Die Chefin einer weiteren kleinen Agentur meldete sich bei MOMENT. Laut eigener Aussage hat sie rund 20 PersonenbetreuerInnen unter Vertrag. Sie möchte lieber anonym bleiben, denn sie „gehöre nicht zum System“. Das System, das seien die Platzhirsche der Branche. „Jetzt werden nur die Großen gefüttert“, sagt sie. Auch sie hätte 24-Stunden-BetreuerInnen aus Rumänien hierherbringen wollen.
Aber: „Wir haben zusammengerechnet, was das kostet und sind auf 500 Euro pro Person gekommen, inklusive Transport zum und vom Bahnhof. Das ist eigentlich nicht leistbar“, sagt sie. Deshalb seien in den ersten beiden Zügen auch nur insgesamt 170 BetreuerInnen hierhergefahren, freie Plätze gab es für 700 Personen. Noch viel weniger fuhren zurück nach Rumänien.
Laut CURAVITA-Chef Duschek liege das allerdings nicht daran, dass Pflegeagenturen ihre 24-Stunden-BetreuerInnen nicht in die Heimat fahren lassen. Sondern weil Rumänien ihnen bis zum Freitag vergangener Woche eine 14-tägige Quarantäne in einer staatlichen Einrichtung vorschrieb. Inzwischen können die BetreuerInnen die auch in den eigenen vier Wänden absolvieren, „und sofort werden die Züge gebucht“, sagt Duschek.
Zuhause nach 41 Stunden und 325 Euro Kosten
Die 24-Stunden-Betreuerin Liana hat es inzwischen geschafft, nach Rumänien zurückzufahren. Mit dem Zug ließ ihre Agentur sie nicht fahren. Sie stieg in einen der Minibusse, die jetzt über die österreich-ungarische Grenze fahren durften. Ungarn hat inzwischen seine rigiden Einreiseverbote für AusländerInnen etwas gelockert. 41 Stunden war Liana unterwegs.
Über die Grenze von Ungarn nach Rumänien ging es zu Fuß, von dort mit dem Taxi zum nächsten Bahnhof, von wo sie mit dem Zug in ihre Heimatregion fahren konnte. 325 Euro kostete das Ganze, von ihrer Pflegeagentur erhielt sie etwas über 100 Euro, den Rest zahlte sie. Die Fahrt mit dem extra von Österreich und Rumänien dafür bereit gestellten Transitzug hätte dagegen nur 100 Euro gekostet.
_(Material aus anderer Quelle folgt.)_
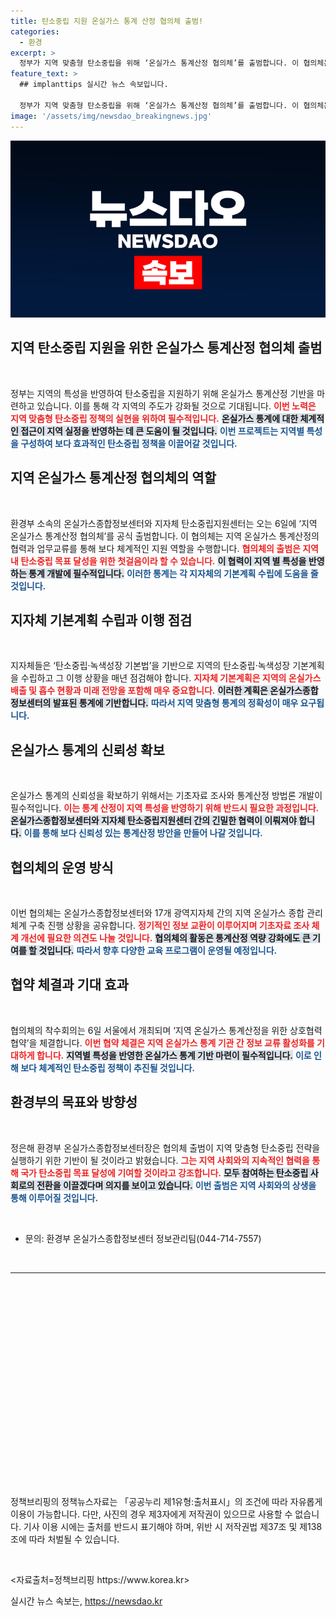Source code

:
 ```yaml
---
title: 탄소중립 지원 온실가스 통계 산정 협의체 출범!
categories:
  - 환경
excerpt: >
  정부가 지역 맞춤형 탄소중립을 위해 ‘온실가스 통계산정 협의체’를 출범합니다. 이 협의체는 6일 첫 회의를 통해 통계 기반의 효과적인 탄소중립 전략을 지원할 예정입니다. 지역 특성을 반영한 통계로 탄소중립 목표에 한 발 더 다가갑니다!
feature_text: >
  ## implanttips 실시간 뉴스 속보입니다.

  정부가 지역 맞춤형 탄소중립을 위해 ‘온실가스 통계산정 협의체’를 출범합니다. 이 협의체는 6일 첫 회의를 통해 통계 기반의 효과적인 탄소중립 전략을 지원할 예정입니다. 지역 특성을 반영한 통계로 탄소중립 목표에 한 발 더 다가갑니다!
image: '/assets/img/newsdao_breakingnews.jpg'
---
```


<p><img src="/assets/img/newsdao_breakingnews.jpg" alt="implanttips 속보" /></p>

<h2 data-ke-size="size26">지역 탄소중립 지원을 위한 온실가스 통계산정 협의체 출범</h2>

<p data-ke-size="size16">&nbsp;</p> 

<p>정부는 지역의 특성을 반영하여 탄소중립을 지원하기 위해 온실가스 통계산정 기반을 마련하고 있습니다. 이를 통해 각 지역의 주도가 강화될 것으로 기대됩니다. <b><span style="color: #ee2323;">이번 노력은 지역 맞춤형 탄소중립 정책의 실현을 위하여 필수적입니다.</span></b>   <b><span style="background-color: #21538527;">온실가스 통계에 대한 체계적인 접근이 지역 실정을 반영하는 데 큰 도움이 될 것입니다.</span></b>  <b><span style="color: #1a5490;">이번 프로젝트는 지역별 특성을 구성하여 보다 효과적인 탄소중립 정책을 이끌어갈 것입니다.</span></b> </p>

<h2 data-ke-size="size26">지역 온실가스 통계산정 협의체의 역할</h2>

<p data-ke-size="size16">&nbsp;</p> 

<p>환경부 소속의 온실가스종합정보센터와 지자체 탄소중립지원센터는 오는 6일에 ‘지역 온실가스 통계산정 협의체’를 공식 출범합니다. 이 협의체는 지역 온실가스 통계산정의 협력과 업무교류를 통해 보다 체계적인 지원 역할을 수행합니다. <b><span style="color: #ee2323;">협의체의 출범은 지역 내 탄소중립 목표 달성을 위한 첫걸음이라 할 수 있습니다.</span></b>   <b><span style="background-color: #21538527;">이 협력이 지역 별 특성을 반영하는 통계 개발에 필수적입니다.</span></b> <b><span style="color: #1a5490;">이러한 통계는 각 지자체의 기본계획 수립에 도움을 줄 것입니다.</span></b></p>

<h2 data-ke-size="size26">지자체 기본계획 수립과 이행 점검</h2>

<p data-ke-size="size16">&nbsp;</p> 

<p>지자체들은 ‘탄소중립·녹색성장 기본법’을 기반으로 지역의 탄소중립·녹색성장 기본계획을 수립하고 그 이행 상황을 매년 점검해야 합니다. <b><span style="color: #ee2323;">지자체 기본계획은 지역의 온실가스 배출 및 흡수 현황과 미래 전망을 포함해 매우 중요합니다.</span></b>  <b><span style="background-color: #21538527;">이러한 계획은 온실가스종합정보센터의 발표된 통계에 기반합니다.</span></b>  <b><span style="color: #1a5490;">따라서 지역 맞춤형 통계의 정확성이 매우 요구됩니다.</span></b></p>

<h2 data-ke-size="size26">온실가스 통계의 신뢰성 확보</h2>

<p data-ke-size="size16">&nbsp;</p> 

<p>온실가스 통계의 신뢰성을 확보하기 위해서는 기초자료 조사와 통계산정 방법론 개발이 필수적입니다. <b><span style="color: #ee2323;">이는 통계 산정이 지역 특성을 반영하기 위해 반드시 필요한 과정입니다.</span></b>  <b><span style="background-color: #21538527;">온실가스종합정보센터와 지자체 탄소중립지원센터 간의 긴밀한 협력이 이뤄져야 합니다.</span></b>  <b><span style="color: #1a5490;">이를 통해 보다 신뢰성 있는 통계산정 방안을 만들어 나갈 것입니다.</span></b></p>

<h2 data-ke-size="size26">협의체의 운영 방식</h2>

<p data-ke-size="size16">&nbsp;</p> 

<p>이번 협의체는 온실가스종합정보센터와 17개 광역지자체 간의 지역 온실가스 종합 관리체계 구축 진행 상황을 공유합니다. <b><span style="color: #ee2323;">정기적인 정보 교환이 이루어지며 기초자료 조사 체계 개선에 필요한 의견도 나눌 것입니다.</span></b>  <b><span style="background-color: #21538527;">협의체의 활동은 통계산정 역량 강화에도 큰 기여를 할 것입니다.</span></b> <b><span style="color: #1a5490;">따라서 향후 다양한 교육 프로그램이 운영될 예정입니다.</span></b></p>

<h2 data-ke-size="size26">협약 체결과 기대 효과</h2>

<p data-ke-size="size16">&nbsp;</p> 

<p>협의체의 착수회의는 6일 서울에서 개최되며 ‘지역 온실가스 통계산정을 위한 상호협력 협약’을 체결합니다. <b><span style="color: #ee2323;">이번 협약 체결은 지역 온실가스 통계 기관 간 정보 교류 활성화를 기대하게 합니다.</span></b>  <b><span style="background-color: #21538527;">지역별 특성을 반영한 온실가스 통계 기반 마련이 필수적입니다.</span></b>  <b><span style="color: #1a5490;">이로 인해 보다 체계적인 탄소중립 정책이 추진될 것입니다.</span></b></p>

<h2 data-ke-size="size26">환경부의 목표와 방향성</h2>

<p data-ke-size="size16">&nbsp;</p> 

<p>정은해 환경부 온실가스종합정보센터장은 협의체 출범이 지역 맞춤형 탄소중립 전략을 실행하기 위한 기반이 될 것이라고 밝혔습니다. <b><span style="color: #ee2323;">그는 지역 사회와의 지속적인 협력을 통해 국가 탄소중립 목표 달성에 기여할 것이라고 강조합니다.</span></b>  <b><span style="background-color: #21538527;">모두 참여하는 탄소중립 사회로의 전환을 이끌겠다며 의지를 보이고 있습니다.</span></b>  <b><span style="color: #1a5490;">이번 출범은 지역 사회와의 상생을 통해 이루어질 것입니다.</span></b></p>

<p data-ke-size="size16">&nbsp;</p>

<ul>
  <li>문의: 환경부 온실가스종합정보센터 정보관리팀(044-714-7557)</li>
</ul>

<p data-ke-size="size16">&nbsp;</p> 

<hr>

<p data-ke-size="size16">&nbsp;</p>

<p data-ke-size="size16">&nbsp;</p>

<p data-ke-size="size16">&nbsp;</p>

<p data-ke-size="size16">&nbsp;</p>

<p data-ke-size="size16">&nbsp;</p>

<p data-ke-size="size16">&nbsp;</p>

<p data-ke-size="size16">&nbsp;</p>

<p data-ke-size="size16">&nbsp;</p>

<p data-ke-size="size16">&nbsp;</p>

<p data-ke-size="size16">&nbsp;</p>

<p data-ke-size="size16">&nbsp;</p> 

<p data-ke-size="size16">정책브리핑의 정책뉴스자료는 「공공누리 제1유형:출처표시」의 조건에 따라 자유롭게 이용이 가능합니다. 다만, 사진의 경우 제3자에게 저작권이 있으므로 사용할 수 없습니다. 기사 이용 시에는 출처를 반드시 표기해야 하며, 위반 시 저작권법 제37조 및 제138조에 따라 처벌될 수 있습니다.</p>

<p data-ke-size="size16">&nbsp;</p> 

<p data-ke-size="size16"> <자료출처=정책브리핑 https://www.korea.kr></p>
실시간 뉴스 속보는, <a href="https://newsdao.kr" rel="dofollow">https://newsdao.kr</a>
Die Transportunternehmen, mit denen die Agenturen zusammenarbeiten, bieten ihnen viele Vorteile.
Warum buchte ihre Agentur nicht einfach dort einen Platz für sie? Lianas Antwort sorgt für Stirnrunzeln: Agenturen verdienen nichts, wenn Pflegekräfte mit dem Zug abreisen“, schreibt sie per Textnachricht. „Die Minibus-Transportunternehmen, mit denen sie zusammenarbeiten, bieten ihnen viele Vorteile“, so Liana und fügt einen Smiley, das für „Psst, nicht verraten!“ steht.
Trotz der langen Fahrt, trotz der Kosten – nach der Ankunft ist Liana euphorisch. „Endlich zuhause“, schreibt sie und schickt ein Foto aus ihrer Wohnung, auf dem Tisch eine ungeöffnete Flasche Zweigelt aus der Wachau. Hier muss sie jetzt für 14 Tage in Heim-Quarantäne bleiben. Und bald fährt sie wieder nach Österreich.